___ Record extracts ___

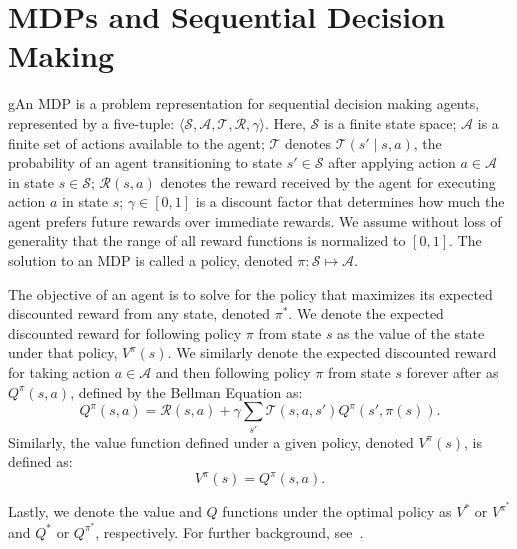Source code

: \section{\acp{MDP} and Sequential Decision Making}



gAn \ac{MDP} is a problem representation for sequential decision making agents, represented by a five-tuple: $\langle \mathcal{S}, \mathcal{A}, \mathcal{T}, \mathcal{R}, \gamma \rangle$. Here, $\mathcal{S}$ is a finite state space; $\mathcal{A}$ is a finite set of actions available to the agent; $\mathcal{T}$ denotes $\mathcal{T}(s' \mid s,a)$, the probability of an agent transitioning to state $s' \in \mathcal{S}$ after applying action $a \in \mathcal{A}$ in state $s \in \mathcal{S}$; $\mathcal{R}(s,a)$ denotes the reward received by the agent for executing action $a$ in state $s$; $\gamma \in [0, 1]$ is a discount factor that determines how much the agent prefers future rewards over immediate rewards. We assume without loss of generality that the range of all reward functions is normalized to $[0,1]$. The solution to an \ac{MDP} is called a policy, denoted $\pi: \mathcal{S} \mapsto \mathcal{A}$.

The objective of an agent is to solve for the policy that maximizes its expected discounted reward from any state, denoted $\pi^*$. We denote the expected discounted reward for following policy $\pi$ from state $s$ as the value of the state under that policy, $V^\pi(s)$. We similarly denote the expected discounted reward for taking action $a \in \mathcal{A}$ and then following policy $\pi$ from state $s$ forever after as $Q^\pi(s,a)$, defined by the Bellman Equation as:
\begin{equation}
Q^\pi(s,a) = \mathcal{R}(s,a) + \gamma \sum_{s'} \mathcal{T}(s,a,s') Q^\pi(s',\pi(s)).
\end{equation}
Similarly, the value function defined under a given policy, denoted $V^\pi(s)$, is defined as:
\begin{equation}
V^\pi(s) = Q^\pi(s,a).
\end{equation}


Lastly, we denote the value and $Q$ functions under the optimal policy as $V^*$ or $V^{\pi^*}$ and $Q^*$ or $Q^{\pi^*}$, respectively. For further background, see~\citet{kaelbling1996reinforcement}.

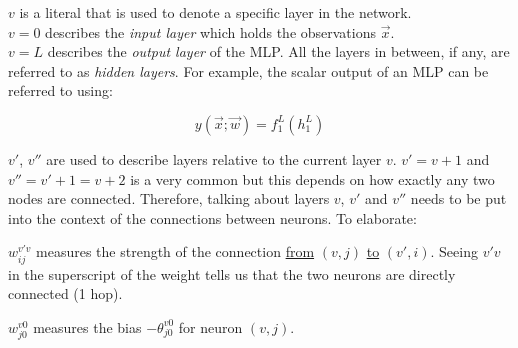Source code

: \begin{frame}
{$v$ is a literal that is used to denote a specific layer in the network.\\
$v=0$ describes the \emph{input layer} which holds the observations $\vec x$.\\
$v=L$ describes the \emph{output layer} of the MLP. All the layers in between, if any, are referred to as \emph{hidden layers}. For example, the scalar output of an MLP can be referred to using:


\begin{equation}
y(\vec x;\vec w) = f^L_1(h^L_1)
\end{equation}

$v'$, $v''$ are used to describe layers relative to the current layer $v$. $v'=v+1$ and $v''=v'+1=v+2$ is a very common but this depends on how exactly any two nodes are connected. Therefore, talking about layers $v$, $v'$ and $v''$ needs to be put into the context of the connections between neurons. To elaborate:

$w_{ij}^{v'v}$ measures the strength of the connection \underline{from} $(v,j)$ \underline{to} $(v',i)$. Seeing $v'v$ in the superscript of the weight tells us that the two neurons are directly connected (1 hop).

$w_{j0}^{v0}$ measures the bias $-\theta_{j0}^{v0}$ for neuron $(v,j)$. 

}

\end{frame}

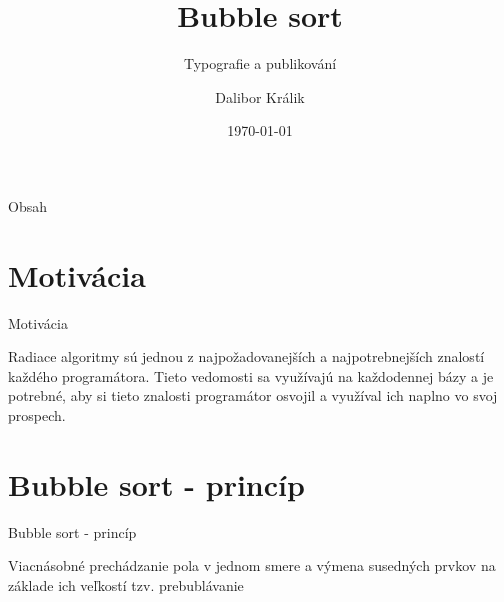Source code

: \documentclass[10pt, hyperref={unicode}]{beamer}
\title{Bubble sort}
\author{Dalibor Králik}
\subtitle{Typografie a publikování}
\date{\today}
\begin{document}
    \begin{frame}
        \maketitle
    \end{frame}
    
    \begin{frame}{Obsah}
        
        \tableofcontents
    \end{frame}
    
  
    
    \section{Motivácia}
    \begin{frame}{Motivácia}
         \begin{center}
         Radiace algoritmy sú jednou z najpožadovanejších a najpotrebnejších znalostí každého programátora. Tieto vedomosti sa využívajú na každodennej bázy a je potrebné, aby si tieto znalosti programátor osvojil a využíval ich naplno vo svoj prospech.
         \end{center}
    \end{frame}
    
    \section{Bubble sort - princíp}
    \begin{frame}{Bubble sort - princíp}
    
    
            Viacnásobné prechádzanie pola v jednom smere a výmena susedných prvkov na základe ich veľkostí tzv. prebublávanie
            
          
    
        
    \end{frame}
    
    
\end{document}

___

**Exercise instructions**
Reply with one number, the count of lines in the data that contain "functions".

**Written solution**
2